Saturday, November 18, 2006

Where Crack Came From

Tonight it was explained to me that crack is Oakland's primary problem. Apparently Gary Webb proved that the CIA was instrumental in getting crack into the Bay Area and LA, so it's the CIA's fault that Oakland is falling apart. It's not just consipiracy theory. wow. (Gary Webb passed away in 2004, maybe suicide, maybe assasination.)


The Tragedy of Gary Webb
By Doug Ireland


With Kill the Messenger (Nation Books/Avalon), Nick Schou, an editor at Orange County Weekly, provides a meticulous, balanced account of the life of Gary Webb, the former San Jose Mercury News reporter who, despite minor errors, basically got it right when he wrote the biggest story of his career. That story lifted the rug on a historical episode the mainstream media didn’t want to touch: how the Central Intelligence Agency turned a blind eye to drug dealing in furtherance of its covert support for the Nicaraguan contras. For his efforts, Webb was hounded out of journalism after a ferocious assault from America’s most prestigious newspapers, which Schou documents in painstaking and shameful detail. When Webb—who had once shared a Pulitzer Prize for his reporting—committed suicide in December 2004, it was the last chapter in a real-life American tragedy.

Webb was not the first one on to the story.
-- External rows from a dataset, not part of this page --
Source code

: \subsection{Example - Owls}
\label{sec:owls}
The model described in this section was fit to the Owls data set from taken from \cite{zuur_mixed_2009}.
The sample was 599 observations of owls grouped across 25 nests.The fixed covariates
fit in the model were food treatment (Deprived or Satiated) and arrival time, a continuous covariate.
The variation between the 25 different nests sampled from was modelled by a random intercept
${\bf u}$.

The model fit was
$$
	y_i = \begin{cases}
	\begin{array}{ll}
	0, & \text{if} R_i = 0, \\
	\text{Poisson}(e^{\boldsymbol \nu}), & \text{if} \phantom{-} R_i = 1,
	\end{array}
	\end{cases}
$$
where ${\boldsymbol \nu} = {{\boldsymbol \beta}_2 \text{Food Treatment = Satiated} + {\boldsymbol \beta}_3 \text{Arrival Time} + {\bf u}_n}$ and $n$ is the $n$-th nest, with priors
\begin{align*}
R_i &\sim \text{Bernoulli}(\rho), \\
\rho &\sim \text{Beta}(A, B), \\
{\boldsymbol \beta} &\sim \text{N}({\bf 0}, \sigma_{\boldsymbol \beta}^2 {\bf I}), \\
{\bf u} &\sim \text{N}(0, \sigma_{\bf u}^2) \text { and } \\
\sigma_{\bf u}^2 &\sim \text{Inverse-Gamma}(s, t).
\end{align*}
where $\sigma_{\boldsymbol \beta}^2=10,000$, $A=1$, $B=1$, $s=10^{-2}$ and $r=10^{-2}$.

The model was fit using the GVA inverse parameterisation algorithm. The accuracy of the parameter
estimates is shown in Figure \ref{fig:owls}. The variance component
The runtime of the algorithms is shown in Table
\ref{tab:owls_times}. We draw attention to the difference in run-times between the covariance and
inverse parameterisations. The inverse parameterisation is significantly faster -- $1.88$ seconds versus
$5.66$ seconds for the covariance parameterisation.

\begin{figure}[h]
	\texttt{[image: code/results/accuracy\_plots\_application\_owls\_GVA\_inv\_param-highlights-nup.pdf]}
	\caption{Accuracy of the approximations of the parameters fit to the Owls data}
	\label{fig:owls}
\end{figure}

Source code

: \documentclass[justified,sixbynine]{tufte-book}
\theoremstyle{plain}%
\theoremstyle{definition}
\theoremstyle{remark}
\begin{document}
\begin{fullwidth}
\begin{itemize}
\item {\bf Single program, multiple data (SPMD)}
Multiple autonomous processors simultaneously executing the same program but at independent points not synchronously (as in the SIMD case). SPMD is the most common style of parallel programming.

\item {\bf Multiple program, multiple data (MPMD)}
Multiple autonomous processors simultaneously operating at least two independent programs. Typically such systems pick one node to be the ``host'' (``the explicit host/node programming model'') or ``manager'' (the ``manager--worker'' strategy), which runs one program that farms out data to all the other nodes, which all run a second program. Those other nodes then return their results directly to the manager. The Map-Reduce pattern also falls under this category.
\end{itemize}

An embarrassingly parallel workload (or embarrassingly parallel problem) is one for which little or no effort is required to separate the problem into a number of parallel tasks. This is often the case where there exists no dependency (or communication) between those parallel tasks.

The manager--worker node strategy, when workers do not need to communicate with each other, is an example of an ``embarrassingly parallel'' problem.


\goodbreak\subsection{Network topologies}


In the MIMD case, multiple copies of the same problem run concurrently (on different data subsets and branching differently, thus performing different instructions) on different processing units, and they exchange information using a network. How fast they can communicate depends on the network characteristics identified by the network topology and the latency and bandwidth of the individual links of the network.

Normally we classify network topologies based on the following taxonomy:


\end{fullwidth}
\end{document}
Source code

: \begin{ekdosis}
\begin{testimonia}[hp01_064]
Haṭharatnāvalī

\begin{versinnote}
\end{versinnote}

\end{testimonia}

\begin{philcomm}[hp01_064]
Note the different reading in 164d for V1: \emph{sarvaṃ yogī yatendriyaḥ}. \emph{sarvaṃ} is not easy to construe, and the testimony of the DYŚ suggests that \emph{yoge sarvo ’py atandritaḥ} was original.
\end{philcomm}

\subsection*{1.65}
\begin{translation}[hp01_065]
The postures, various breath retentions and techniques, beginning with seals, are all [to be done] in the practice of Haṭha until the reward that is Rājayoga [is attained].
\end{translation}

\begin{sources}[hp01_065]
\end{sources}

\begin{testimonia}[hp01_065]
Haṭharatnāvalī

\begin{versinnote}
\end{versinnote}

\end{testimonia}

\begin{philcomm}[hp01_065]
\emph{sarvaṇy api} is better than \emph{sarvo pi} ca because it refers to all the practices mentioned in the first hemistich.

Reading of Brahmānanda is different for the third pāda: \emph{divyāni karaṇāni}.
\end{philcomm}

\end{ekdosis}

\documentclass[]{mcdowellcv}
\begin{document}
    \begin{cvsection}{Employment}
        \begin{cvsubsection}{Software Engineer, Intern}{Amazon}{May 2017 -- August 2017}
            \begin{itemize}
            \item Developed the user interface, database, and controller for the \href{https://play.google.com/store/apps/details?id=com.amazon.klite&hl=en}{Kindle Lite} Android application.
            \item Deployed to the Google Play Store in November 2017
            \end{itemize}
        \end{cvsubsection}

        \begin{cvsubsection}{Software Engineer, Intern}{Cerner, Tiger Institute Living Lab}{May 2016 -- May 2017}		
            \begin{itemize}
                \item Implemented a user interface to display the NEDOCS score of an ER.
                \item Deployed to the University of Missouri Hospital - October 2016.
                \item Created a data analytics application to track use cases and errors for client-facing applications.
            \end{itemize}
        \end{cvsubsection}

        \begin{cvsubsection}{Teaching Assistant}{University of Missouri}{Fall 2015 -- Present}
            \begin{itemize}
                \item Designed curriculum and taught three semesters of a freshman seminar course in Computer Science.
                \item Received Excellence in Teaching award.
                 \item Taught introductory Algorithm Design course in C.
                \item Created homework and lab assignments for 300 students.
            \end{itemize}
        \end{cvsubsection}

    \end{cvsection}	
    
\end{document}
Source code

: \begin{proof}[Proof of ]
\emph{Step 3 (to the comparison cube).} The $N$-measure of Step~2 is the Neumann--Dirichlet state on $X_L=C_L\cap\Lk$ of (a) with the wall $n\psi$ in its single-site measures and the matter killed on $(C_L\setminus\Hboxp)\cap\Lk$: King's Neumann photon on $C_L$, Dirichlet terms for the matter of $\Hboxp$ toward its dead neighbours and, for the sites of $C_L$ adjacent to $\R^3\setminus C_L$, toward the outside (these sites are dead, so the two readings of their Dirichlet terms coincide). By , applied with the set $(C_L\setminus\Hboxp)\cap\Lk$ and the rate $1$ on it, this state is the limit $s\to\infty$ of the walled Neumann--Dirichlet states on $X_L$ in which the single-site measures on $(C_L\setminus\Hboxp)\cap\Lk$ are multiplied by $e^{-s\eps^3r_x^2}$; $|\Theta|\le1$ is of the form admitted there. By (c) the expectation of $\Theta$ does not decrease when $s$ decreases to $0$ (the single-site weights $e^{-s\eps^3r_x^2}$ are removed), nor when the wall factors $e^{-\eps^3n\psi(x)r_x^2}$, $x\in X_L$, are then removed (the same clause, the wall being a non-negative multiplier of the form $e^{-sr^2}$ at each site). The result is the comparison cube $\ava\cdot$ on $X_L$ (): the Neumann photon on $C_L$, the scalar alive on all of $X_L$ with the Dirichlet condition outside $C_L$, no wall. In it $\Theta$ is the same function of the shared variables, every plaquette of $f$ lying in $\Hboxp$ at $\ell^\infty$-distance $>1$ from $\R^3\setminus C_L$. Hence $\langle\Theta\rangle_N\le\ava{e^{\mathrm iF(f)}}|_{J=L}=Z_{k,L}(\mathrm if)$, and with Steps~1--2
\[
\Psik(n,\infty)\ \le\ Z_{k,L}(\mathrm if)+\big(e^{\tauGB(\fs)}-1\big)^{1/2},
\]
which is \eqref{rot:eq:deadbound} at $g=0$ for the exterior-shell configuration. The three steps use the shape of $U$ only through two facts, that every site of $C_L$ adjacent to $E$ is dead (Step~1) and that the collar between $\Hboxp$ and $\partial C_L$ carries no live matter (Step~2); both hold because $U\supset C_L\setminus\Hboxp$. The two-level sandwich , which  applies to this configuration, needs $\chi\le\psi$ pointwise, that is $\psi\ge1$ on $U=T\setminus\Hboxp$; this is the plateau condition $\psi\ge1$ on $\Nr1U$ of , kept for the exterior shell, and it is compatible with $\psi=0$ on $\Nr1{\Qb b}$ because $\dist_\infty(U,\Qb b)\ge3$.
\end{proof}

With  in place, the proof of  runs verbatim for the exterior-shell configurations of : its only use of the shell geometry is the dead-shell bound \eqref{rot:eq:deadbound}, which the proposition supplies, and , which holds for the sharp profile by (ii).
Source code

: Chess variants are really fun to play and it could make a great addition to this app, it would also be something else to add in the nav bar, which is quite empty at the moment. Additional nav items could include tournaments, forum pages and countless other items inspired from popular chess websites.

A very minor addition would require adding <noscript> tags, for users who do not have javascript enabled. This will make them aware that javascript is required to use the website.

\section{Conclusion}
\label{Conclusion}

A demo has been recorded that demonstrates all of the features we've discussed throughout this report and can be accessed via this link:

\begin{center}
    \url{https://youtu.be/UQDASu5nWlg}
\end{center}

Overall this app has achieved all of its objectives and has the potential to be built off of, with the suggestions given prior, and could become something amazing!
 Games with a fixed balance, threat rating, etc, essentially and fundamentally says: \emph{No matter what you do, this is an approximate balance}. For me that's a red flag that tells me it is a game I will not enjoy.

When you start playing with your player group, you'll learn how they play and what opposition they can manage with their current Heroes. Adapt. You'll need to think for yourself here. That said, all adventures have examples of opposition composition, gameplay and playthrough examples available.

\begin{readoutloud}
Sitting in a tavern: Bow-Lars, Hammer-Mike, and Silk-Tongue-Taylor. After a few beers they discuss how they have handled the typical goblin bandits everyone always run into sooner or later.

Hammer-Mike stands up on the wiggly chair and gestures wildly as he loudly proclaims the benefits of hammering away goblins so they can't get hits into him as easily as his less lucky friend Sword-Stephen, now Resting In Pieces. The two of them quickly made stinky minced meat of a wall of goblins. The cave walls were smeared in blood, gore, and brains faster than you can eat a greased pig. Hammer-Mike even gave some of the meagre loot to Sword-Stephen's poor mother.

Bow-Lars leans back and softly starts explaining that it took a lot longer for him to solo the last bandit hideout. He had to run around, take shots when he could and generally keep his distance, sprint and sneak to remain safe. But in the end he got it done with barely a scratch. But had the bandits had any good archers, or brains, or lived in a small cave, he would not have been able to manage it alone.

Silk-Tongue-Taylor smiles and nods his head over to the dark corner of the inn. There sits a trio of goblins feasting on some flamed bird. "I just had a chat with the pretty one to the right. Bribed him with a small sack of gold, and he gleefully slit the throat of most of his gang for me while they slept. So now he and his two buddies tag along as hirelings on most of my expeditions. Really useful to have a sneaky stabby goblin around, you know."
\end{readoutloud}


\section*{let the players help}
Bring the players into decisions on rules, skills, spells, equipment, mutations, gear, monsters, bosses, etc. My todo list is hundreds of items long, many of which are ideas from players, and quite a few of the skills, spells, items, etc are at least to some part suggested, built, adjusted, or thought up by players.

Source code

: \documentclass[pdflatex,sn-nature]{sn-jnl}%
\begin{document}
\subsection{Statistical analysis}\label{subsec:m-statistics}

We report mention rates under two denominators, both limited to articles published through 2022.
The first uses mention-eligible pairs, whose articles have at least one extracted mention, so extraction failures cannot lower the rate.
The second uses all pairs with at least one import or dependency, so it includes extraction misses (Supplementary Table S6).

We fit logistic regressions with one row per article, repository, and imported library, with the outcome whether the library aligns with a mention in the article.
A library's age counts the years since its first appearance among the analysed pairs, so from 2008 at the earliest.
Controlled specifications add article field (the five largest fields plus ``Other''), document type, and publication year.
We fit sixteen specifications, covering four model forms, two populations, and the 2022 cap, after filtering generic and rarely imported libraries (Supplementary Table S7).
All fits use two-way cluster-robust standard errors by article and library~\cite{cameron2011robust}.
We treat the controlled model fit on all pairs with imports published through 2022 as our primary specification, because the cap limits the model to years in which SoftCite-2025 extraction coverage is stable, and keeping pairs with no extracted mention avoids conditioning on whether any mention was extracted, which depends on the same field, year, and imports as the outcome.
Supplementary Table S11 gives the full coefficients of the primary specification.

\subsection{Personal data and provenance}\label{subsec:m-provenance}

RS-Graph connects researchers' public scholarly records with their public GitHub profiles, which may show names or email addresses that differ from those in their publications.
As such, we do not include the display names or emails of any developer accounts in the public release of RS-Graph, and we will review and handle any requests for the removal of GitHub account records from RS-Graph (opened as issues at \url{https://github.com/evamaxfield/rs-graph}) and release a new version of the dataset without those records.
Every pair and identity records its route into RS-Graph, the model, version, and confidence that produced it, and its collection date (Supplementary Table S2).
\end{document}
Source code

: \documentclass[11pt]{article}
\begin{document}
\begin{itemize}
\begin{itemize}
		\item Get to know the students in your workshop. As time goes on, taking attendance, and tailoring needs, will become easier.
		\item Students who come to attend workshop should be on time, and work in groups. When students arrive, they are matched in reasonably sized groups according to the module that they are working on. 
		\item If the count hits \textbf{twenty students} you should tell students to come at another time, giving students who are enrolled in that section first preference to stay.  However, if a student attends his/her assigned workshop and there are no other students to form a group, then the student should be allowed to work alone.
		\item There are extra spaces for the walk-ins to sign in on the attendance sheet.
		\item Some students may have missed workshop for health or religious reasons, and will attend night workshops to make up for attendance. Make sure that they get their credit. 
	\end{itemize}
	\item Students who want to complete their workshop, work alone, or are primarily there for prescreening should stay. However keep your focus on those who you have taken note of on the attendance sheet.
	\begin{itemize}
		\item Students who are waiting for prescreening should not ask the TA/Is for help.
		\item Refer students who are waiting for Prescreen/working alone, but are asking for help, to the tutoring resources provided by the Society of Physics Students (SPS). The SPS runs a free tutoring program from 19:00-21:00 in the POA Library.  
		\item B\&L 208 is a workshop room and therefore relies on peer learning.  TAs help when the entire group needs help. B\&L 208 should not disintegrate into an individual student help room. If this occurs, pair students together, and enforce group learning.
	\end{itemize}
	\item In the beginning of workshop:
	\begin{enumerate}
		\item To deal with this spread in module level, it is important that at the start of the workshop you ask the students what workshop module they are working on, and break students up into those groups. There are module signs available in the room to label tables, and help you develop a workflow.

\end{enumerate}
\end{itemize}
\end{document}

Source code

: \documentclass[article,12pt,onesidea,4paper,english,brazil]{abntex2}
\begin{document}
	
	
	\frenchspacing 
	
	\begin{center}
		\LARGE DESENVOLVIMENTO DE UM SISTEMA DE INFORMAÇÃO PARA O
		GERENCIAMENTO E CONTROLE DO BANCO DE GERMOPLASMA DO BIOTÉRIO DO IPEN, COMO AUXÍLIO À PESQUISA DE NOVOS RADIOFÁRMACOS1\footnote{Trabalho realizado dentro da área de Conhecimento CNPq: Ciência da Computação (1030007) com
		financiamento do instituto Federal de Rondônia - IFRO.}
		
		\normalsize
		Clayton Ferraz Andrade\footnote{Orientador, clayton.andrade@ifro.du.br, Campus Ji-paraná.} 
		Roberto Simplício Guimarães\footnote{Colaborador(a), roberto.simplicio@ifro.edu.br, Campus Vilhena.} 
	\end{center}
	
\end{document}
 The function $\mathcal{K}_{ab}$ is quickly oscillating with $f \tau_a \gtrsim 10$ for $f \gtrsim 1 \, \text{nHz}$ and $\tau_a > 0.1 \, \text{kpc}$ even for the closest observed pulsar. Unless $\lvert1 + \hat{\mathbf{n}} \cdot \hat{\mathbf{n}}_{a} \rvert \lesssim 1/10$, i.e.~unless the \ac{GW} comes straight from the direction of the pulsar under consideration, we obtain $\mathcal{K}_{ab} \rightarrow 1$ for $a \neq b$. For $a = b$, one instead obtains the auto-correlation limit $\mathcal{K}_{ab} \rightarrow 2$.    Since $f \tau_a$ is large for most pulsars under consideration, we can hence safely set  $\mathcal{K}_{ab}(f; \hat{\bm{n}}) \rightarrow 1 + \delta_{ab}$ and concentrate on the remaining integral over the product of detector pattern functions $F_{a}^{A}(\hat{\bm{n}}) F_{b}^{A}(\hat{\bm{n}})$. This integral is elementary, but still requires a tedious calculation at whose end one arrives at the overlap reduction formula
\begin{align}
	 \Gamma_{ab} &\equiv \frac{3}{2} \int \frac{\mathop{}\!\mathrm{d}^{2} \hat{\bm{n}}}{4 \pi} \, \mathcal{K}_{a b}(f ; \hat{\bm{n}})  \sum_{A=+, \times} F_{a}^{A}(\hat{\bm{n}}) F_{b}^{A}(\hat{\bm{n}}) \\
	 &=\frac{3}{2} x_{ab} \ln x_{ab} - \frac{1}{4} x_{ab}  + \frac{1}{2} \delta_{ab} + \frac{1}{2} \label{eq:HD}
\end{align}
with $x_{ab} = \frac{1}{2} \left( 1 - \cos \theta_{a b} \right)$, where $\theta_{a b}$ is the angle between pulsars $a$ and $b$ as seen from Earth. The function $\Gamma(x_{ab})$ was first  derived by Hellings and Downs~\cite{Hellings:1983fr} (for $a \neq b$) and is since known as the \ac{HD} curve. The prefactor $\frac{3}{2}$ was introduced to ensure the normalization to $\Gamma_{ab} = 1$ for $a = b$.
AP reporter Robert Parry had been forced out of his job at the wire service for pursuing it. The U.S. Senate Subcommittee on Narcotics and Terrorism, chaired by Sen. John Kerry, conducted an investigation into the contras’ drug trafficking in 1987-88 that had documented (among other things) how CIA cargo planes ferried arms to the contras and then carried cocaine back to military bases and remote airfields on the return flights. But, as Schou notes, “Because of its sensitive nature, the committee … sealed most of the testimony, and Kerry’s investigation got scant play in the national news media.”

The Kerry investigation was mainly concerned with cocaine coming into the U.S. East Coast. Webb’s 1996 series for the Mercury News, based on a year-long investigation, looked at the cocaine traffic in Los Angeles, which was then known as “the crack capital of the world.” Webb detailed how “Freeway” Ricky Ross, the first ’80s crack millionaire and a crack kingpin in L.A.’s South Central neighborhood, had been supplied with crack cocaine by Nicaraguan exiles and contra supporters with CIA connections. Webb discovered an affidavit from the L.A. County Sheriff’s Department that said that the coke profits of Ross’s suppliers “are transported to Florida and laundered through … a chain of banks in Florida. … From this bank the monies are filtered to the Contra rebels to buy arms in the war in Nicaragua.”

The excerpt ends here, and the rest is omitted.